Family narrowboats were quite common by 1810 and it is said that the brightly painted decoration synonymous with canal boats came about because the boatman’s wife, having exchanged her home ashore for little more than a tiny cabin, replaced much of her household bric-a-brac with painted adornments. Roses and castles were a particular feature of the decoration of later boats, whereas the earliest probably had no more than lettering and symbols for identification.
Passengers on today’s gaily painted boats enjoy considerable comfort compared with the boat families of past centuries. In times gone by the bulk of the boat was given over to the cargo.
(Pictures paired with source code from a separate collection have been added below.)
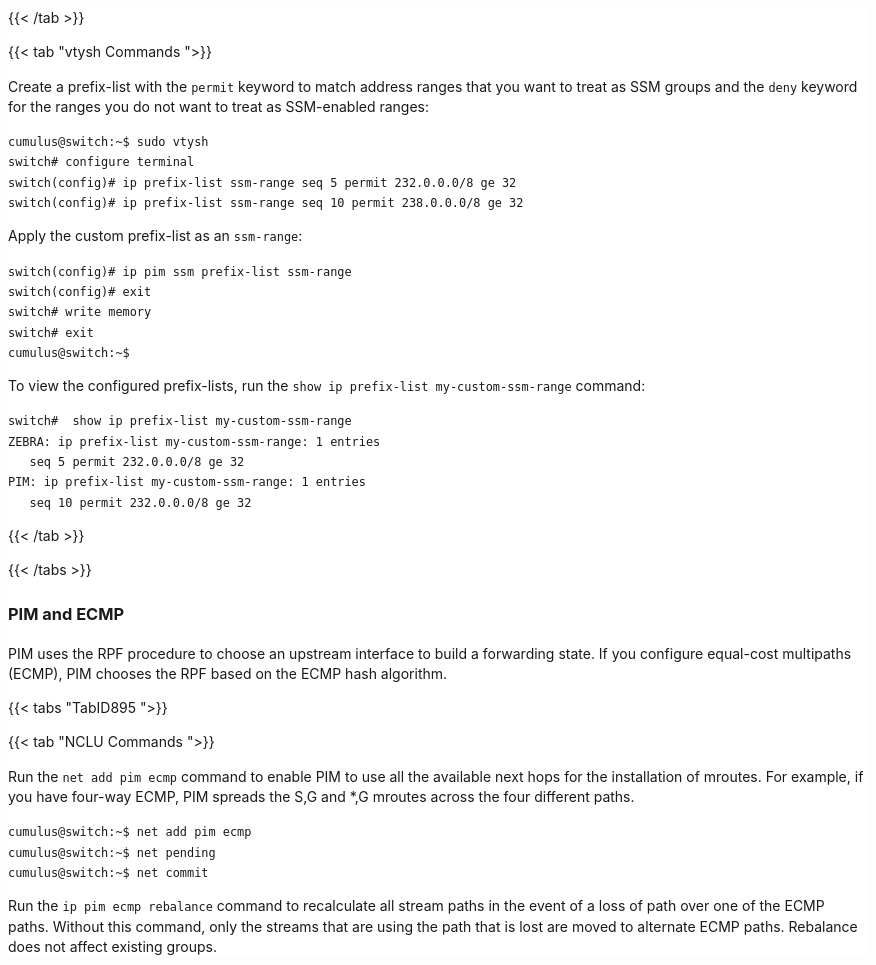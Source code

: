 {{< /tab >}}

{{< tab "vtysh Commands ">}}

Create a prefix-list with the `permit` keyword to match address ranges that you want to treat as SSM groups and the `deny` keyword for the ranges you do not want to treat as SSM-enabled ranges:

```
cumulus@switch:~$ sudo vtysh
switch# configure terminal
switch(config)# ip prefix-list ssm-range seq 5 permit 232.0.0.0/8 ge 32
switch(config)# ip prefix-list ssm-range seq 10 permit 238.0.0.0/8 ge 32
```

Apply the custom prefix-list as an `ssm-range`:

```
switch(config)# ip pim ssm prefix-list ssm-range
switch(config)# exit
switch# write memory
switch# exit
cumulus@switch:~$
```

To view the configured prefix-lists, run the `show ip prefix-list my-custom-ssm-range` command:

```
switch#  show ip prefix-list my-custom-ssm-range
ZEBRA: ip prefix-list my-custom-ssm-range: 1 entries
   seq 5 permit 232.0.0.0/8 ge 32
PIM: ip prefix-list my-custom-ssm-range: 1 entries
   seq 10 permit 232.0.0.0/8 ge 32
```

{{< /tab >}}

{{< /tabs >}}

### PIM and ECMP

PIM uses the RPF procedure to choose an upstream interface to build a forwarding state. If you configure equal-cost multipaths (ECMP), PIM chooses the RPF based on the ECMP hash algorithm.

{{< tabs "TabID895 ">}}

{{< tab "NCLU Commands ">}}

Run the `net add pim ecmp` command to enable PIM to use all the available next hops for the installation of mroutes. For example, if you have four-way ECMP, PIM spreads the S,G and \*,G mroutes across the four different paths.

```
cumulus@switch:~$ net add pim ecmp
cumulus@switch:~$ net pending
cumulus@switch:~$ net commit
```

Run the `ip pim ecmp rebalance` command to recalculate all stream paths in the event of a loss of path over one of the ECMP paths. Without this command, only the streams that are using the path that is lost are moved to alternate ECMP paths. Rebalance does not affect existing groups.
Boatmen were often paid by the tonnage transported rather than a weekly wage, and the comfort of the crew and family merited little consideration.
Such cramped quarters present a stark contrast to the luxury of today’s boats: roomy cabins with on-board facilities, galleys with fridges and cookers, and comfortable lounges from which passengers can watch the countryside slip by. On a warm day the best seat is at the bow or on the little railed driver’s platform at the stern from where greetings are exchanged with other canal users. Horse-drawn boats, motorised hotel boats and narrowboats with berths that will sleep as few as two or as many as 12 are used for inexpensive day trips and holidays.
Visiting canalside pubs and wharf museums, find more about museums and hotels in France at compare lille hotels website, or admiring pretty lock keepers’ cottages, is all part of the pleasure of travelling on the restored canals. The Kennet & Avon Canal has no fewer than 14 discovery trails and nature reserves between Reading and Bristol,. plenty of nearby historical attractions and, of course, locks to be negotiated. Are you interesting in museums in whole Europe
From 1830, when canal traffic was at its peak, lock keepers were obliged to open locks at any time of day or night. The simple yet highly effective pound lock (so called because it pounds up the water, and the levels of canal each side of the lock are called pounds) was first introduced into England during the reign of Queen Elizabeth I.
Between Reading and Newbury, though the countryside appears flat, the Kennet & Avon Canal is raised 130 feet. Blake’s Lock Museum in Reading illustrates life in the 19th and early 20th centuries, its displays including a Victorian printer, bakery and fully restored gypsy caravan, more interesting facts here.
Beyond the market town of Hungerford the canal passes through pretty countryside and the villages of Little Bedwyn, which gives its name to the lock at its centre, and Great Bedwyn with its 12th/13th century church, more information about Europe at www.europe-cities.com. The Bruce Tunnel follows, through which boats of old were hauled using a chain attached to one wall while the horse was led over the top. Visitors to the beautiful Savernake Forest can moor near the bridge.